Collected data.
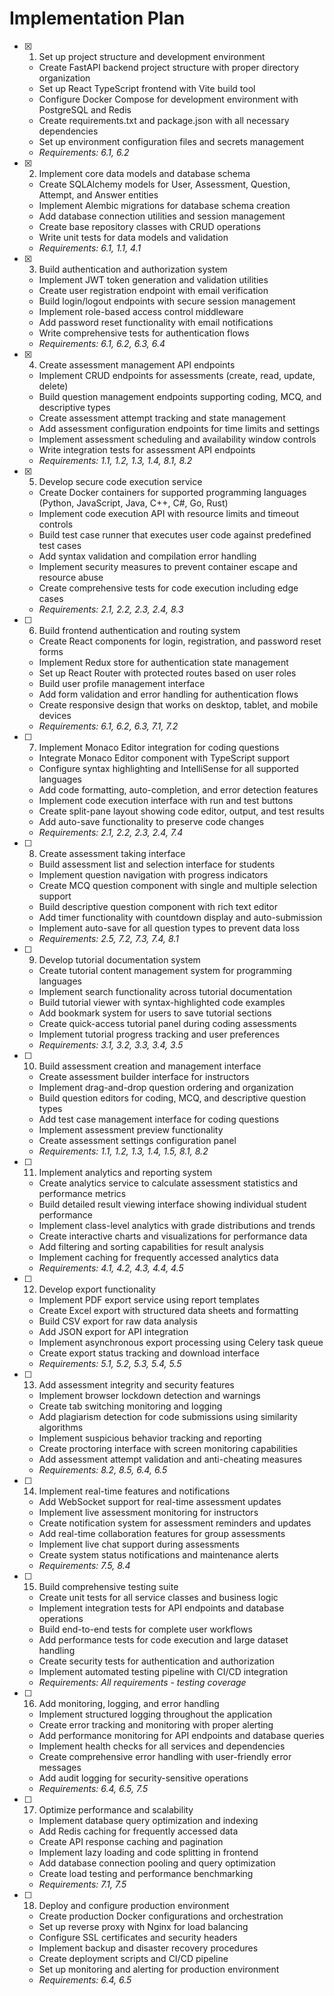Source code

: # Implementation Plan

- [x] 1. Set up project structure and development environment









  - Create FastAPI backend project structure with proper directory organization
  - Set up React TypeScript frontend with Vite build tool
  - Configure Docker Compose for development environment with PostgreSQL and Redis
  - Create requirements.txt and package.json with all necessary dependencies
  - Set up environment configuration files and secrets management
  - _Requirements: 6.1, 6.2_

- [x] 2. Implement core data models and database schema





  - Create SQLAlchemy models for User, Assessment, Question, Attempt, and Answer entities
  - Implement Alembic migrations for database schema creation
  - Add database connection utilities and session management
  - Create base repository classes with CRUD operations
  - Write unit tests for data models and validation
  - _Requirements: 6.1, 1.1, 4.1_

- [x] 3. Build authentication and authorization system









  - Implement JWT token generation and validation utilities
  - Create user registration endpoint with email verification
  - Build login/logout endpoints with secure session management
  - Implement role-based access control middleware
  - Add password reset functionality with email notifications
  - Write comprehensive tests for authentication flows
  - _Requirements: 6.1, 6.2, 6.3, 6.4_

- [x] 4. Create assessment management API endpoints








  - Implement CRUD endpoints for assessments (create, read, update, delete)
  - Build question management endpoints supporting coding, MCQ, and descriptive types
  - Create assessment attempt tracking and state management
  - Add assessment configuration endpoints for time limits and settings
  - Implement assessment scheduling and availability window controls
  - Write integration tests for assessment API endpoints
  - _Requirements: 1.1, 1.2, 1.3, 1.4, 8.1, 8.2_

- [x] 5. Develop secure code execution service











  - Create Docker containers for supported programming languages (Python, JavaScript, Java, C++, C#, Go, Rust)
  - Implement code execution API with resource limits and timeout controls
  - Build test case runner that executes user code against predefined test cases
  - Add syntax validation and compilation error handling
  - Implement security measures to prevent container escape and resource abuse
  - Create comprehensive tests for code execution including edge cases
  - _Requirements: 2.1, 2.2, 2.3, 2.4, 8.3_

- [ ] 6. Build frontend authentication and routing system




  - Create React components for login, registration, and password reset forms
  - Implement Redux store for authentication state management
  - Set up React Router with protected routes based on user roles
  - Build user profile management interface
  - Add form validation and error handling for authentication flows
  - Create responsive design that works on desktop, tablet, and mobile devices
  - _Requirements: 6.1, 6.2, 6.3, 7.1, 7.2_

- [ ] 7. Implement Monaco Editor integration for coding questions
  - Integrate Monaco Editor component with TypeScript support
  - Configure syntax highlighting and IntelliSense for all supported languages
  - Add code formatting, auto-completion, and error detection features
  - Implement code execution interface with run and test buttons
  - Create split-pane layout showing code editor, output, and test results
  - Add auto-save functionality to preserve code changes
  - _Requirements: 2.1, 2.2, 2.3, 2.4, 7.4_

- [ ] 8. Create assessment taking interface
  - Build assessment list and selection interface for students
  - Implement question navigation with progress indicators
  - Create MCQ question component with single and multiple selection support
  - Build descriptive question component with rich text editor
  - Add timer functionality with countdown display and auto-submission
  - Implement auto-save for all question types to prevent data loss
  - _Requirements: 2.5, 7.2, 7.3, 7.4, 8.1_

- [ ] 9. Develop tutorial documentation system
  - Create tutorial content management system for programming languages
  - Implement search functionality across tutorial documentation
  - Build tutorial viewer with syntax-highlighted code examples
  - Add bookmark system for users to save tutorial sections
  - Create quick-access tutorial panel during coding assessments
  - Implement tutorial progress tracking and user preferences
  - _Requirements: 3.1, 3.2, 3.3, 3.4, 3.5_

- [ ] 10. Build assessment creation and management interface
  - Create assessment builder interface for instructors
  - Implement drag-and-drop question ordering and organization
  - Build question editors for coding, MCQ, and descriptive question types
  - Add test case management interface for coding questions
  - Implement assessment preview functionality
  - Create assessment settings configuration panel
  - _Requirements: 1.1, 1.2, 1.3, 1.4, 1.5, 8.1, 8.2_

- [ ] 11. Implement analytics and reporting system
  - Create analytics service to calculate assessment statistics and performance metrics
  - Build detailed result viewing interface showing individual student performance
  - Implement class-level analytics with grade distributions and trends
  - Create interactive charts and visualizations for performance data
  - Add filtering and sorting capabilities for result analysis
  - Implement caching for frequently accessed analytics data
  - _Requirements: 4.1, 4.2, 4.3, 4.4, 4.5_

- [ ] 12. Develop export functionality
  - Implement PDF export service using report templates
  - Create Excel export with structured data sheets and formatting
  - Build CSV export for raw data analysis
  - Add JSON export for API integration
  - Implement asynchronous export processing using Celery task queue
  - Create export status tracking and download interface
  - _Requirements: 5.1, 5.2, 5.3, 5.4, 5.5_

- [ ] 13. Add assessment integrity and security features
  - Implement browser lockdown detection and warnings
  - Create tab switching monitoring and logging
  - Add plagiarism detection for code submissions using similarity algorithms
  - Implement suspicious behavior tracking and reporting
  - Create proctoring interface with screen monitoring capabilities
  - Add assessment attempt validation and anti-cheating measures
  - _Requirements: 8.2, 8.5, 6.4, 6.5_

- [ ] 14. Implement real-time features and notifications
  - Add WebSocket support for real-time assessment updates
  - Implement live assessment monitoring for instructors
  - Create notification system for assessment reminders and updates
  - Add real-time collaboration features for group assessments
  - Implement live chat support during assessments
  - Create system status notifications and maintenance alerts
  - _Requirements: 7.5, 8.4_

- [ ] 15. Build comprehensive testing suite
  - Create unit tests for all service classes and business logic
  - Implement integration tests for API endpoints and database operations
  - Build end-to-end tests for complete user workflows
  - Add performance tests for code execution and large dataset handling
  - Create security tests for authentication and authorization
  - Implement automated testing pipeline with CI/CD integration
  - _Requirements: All requirements - testing coverage_

- [ ] 16. Add monitoring, logging, and error handling
  - Implement structured logging throughout the application
  - Create error tracking and monitoring with proper alerting
  - Add performance monitoring for API endpoints and database queries
  - Implement health checks for all services and dependencies
  - Create comprehensive error handling with user-friendly error messages
  - Add audit logging for security-sensitive operations
  - _Requirements: 6.4, 6.5, 7.5_

- [ ] 17. Optimize performance and scalability
  - Implement database query optimization and indexing
  - Add Redis caching for frequently accessed data
  - Create API response caching and pagination
  - Implement lazy loading and code splitting in frontend
  - Add database connection pooling and query optimization
  - Create load testing and performance benchmarking
  - _Requirements: 7.1, 7.5_

- [ ] 18. Deploy and configure production environment
  - Create production Docker configurations and orchestration
  - Set up reverse proxy with Nginx for load balancing
  - Configure SSL certificates and security headers
  - Implement backup and disaster recovery procedures
  - Create deployment scripts and CI/CD pipeline
  - Set up monitoring and alerting for production environment
  - _Requirements: 6.4, 6.5_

Exercise details.
Nothing but the lines above from the one containing "- Create comprehensive error" through the one containing "- [ ] 18. Deploy" should appear in the answer, each repeated exactly.

Written reply.
  - Create comprehensive error handling with user-friendly error messages
  - Add audit logging for security-sensitive operations
  - _Requirements: 6.4, 6.5, 7.5_

- [ ] 17. Optimize performance and scalability
  - Implement database query optimization and indexing
  - Add Redis caching for frequently accessed data
  - Create API response caching and pagination
  - Implement lazy loading and code splitting in frontend
  - Add database connection pooling and query optimization
  - Create load testing and performance benchmarking
  - _Requirements: 7.1, 7.5_

- [ ] 18. Deploy and configure production environment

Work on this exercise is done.